Chaque troisième mardi du mois, une poignée de slameurs montent sur scène, débitent leurs mots avec rythme et se font juger par le public. Un grand gagnant est couronné, et la compétition reprend le mois suivant jusqu’à la finale provinciale. Portrait d’une forme de poésie de plus en plus populaire dans la Capitale.

Pour l’organisateur et initiateur des soirées de slam à Québec André Marceau, le slam est une « discipline émergente » qui mériterait d’être plus connue. Créées il y a une dizaine d’années, ces rencontres mensuelles sont pour plusieurs une porte d’entrée dans le domaine littéraire.

Cette forme artistique est bien ancrée dans la littérature et la poésie. «Le slam n’est pas un genre d’écriture : c’est un contexte dans lequel les poètes sont en compétition, ce qui est différent du récital », rapporte Thomas Langlois, slameur de la relève qui pratique cet art depuis 7 ans.

C’est justement ce rapport à l’oralité et à la scène qui distingue cette forme d’art de sa proche parente, la poésie. « Le slam fait une belle transition entre la parole qui n’a rien de poétique et la parole poétique. C’est un beau pont parce qu’il permet toutes les formes », ajoute celui qui terminera bientôt une maîtrise en littérature et arts de la scène et de l’écran à l’Université Laval.

Forme « hybride »

Enseignante en littérature à l’Université Laval, Anne Peyrouse se spécialise en poésie tout en se passionnant pour le slam, qu’elle décrit comme une forme « hybride », à la jonction entre poésie, théâtre et performance. Contrairement à la poésie traditionnellement récitée, la performance joue pour beaucoup dans l’appréciation des textes des slameurs. «S’ils ne sont pas des performeurs, leur texte va moins bien passer. Dans le slameur, il y a le poète, mais il y a aussi le comédien », lance la chargée de cours.

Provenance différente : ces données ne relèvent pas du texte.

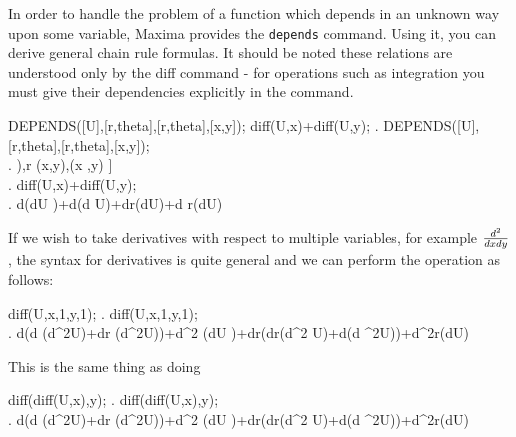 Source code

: In order to handle the problem of a function which depends
in an unknown way upon some variable, Maxima provides
the {\tt depends} command.  Using it, you can derive
general chain rule formulas.  It should be noted these
relations are understood only by the diff command - 
for operations such as integration you must give their 
dependencies explicitly in the command.

\beginmaximasession
DEPENDS([U],[r,theta],[r,theta],[x,y]);
diff(U,x)+diff(U,y);
\maximatexsession
{}.  DEPENDS([U],[r,theta],[r,theta],[x,y]); \\
.   \left[ U\left(r,\linebreak[0]\vartheta\right),\linebreak[0]r
 \left(x,\linebreak[0]y\right),\linebreak[0]\vartheta\left(x
 ,\linebreak[0]y\right) \right]  \\
.  diff(U,x)+diff(U,y); \\
.   {{d}}\*\vartheta\*\left({{d}}\*U
 \right)+{{d}}\*\vartheta\*\left({{d}}
 \*U\right)+{{d}}\*r\*\left({{d}}\*U\right)+{{d
 }}\*r\*\left({{d}}\*U\right) \\
\endmaximasession

If we wish to take derivatives with respect to multiple variables,
for example $d^2\over{dxdy}$, the syntax for derivatives is quite
general and we can perform the operation as follows:

\beginmaximasession
diff(U,x,1,y,1);
\maximatexsession
{}.  diff(U,x,1,y,1); \\
.   {{d}}\*\vartheta\*\left({{d}}\*\vartheta\*
 \left({{d^{2}}}\*U\right)+{{d}}\*r
 \*\left({{d^{2}}}\*U\right)\right)+{{d^{2}
 }}\*\vartheta\*\left({{d}}\*U
 \right)+{{d}}\*r\*\left({{d}}\*r\*\left({{d^{2
 }}}\*U\right)+{{d}}\*\vartheta\*\left({{d
 ^{2}}}\*U\right)\right)+{{d^{2}}}\*r\*\left({{d}}\*U\right) \\
\endmaximasession

This is the same thing as doing

\beginmaximasession
diff(diff(U,x),y);
\maximatexsession
{}.  diff(diff(U,x),y); \\
.   {{d}}\*\vartheta\*\left({{d}}\*\vartheta\*
 \left({{d^{2}}}\*U\right)+{{d}}\*r
 \*\left({{d^{2}}}\*U\right)\right)+{{d^{2}
 }}\*\vartheta\*\left({{d}}\*U
 \right)+{{d}}\*r\*\left({{d}}\*r\*\left({{d^{2
 }}}\*U\right)+{{d}}\*\vartheta\*\left({{d
 ^{2}}}\*U\right)\right)+{{d^{2}}}\*r\*\left({{d}}\*U\right) \\
\endmaximasession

La performance devient alors centrale et spécifique à cette nouvelle forme littéraire née à Chicago dans les années 1980. Les thèmes véhiculés et les méthodes de transmission s’adaptent afin de livrer un spectacle. «Souvent, ça va passer par des techniques propres à l’oralité, comme des jeux de mots. Ce n’est pas obligé d’en faire ni d’avoir du rythme pour faire du slam, mais comme on est dans la performance orale, on utilise les atouts de l’oralité », précise Thomas Langlois.

Élu grand champion mondial de slam en 2011, le Québécois David Goudreault est également romancier et poète. Aux yeux du travailleur social et slameur, les formes écrites et orales sont livrées de façons distinctes parce qu’elles touchent différemment le public.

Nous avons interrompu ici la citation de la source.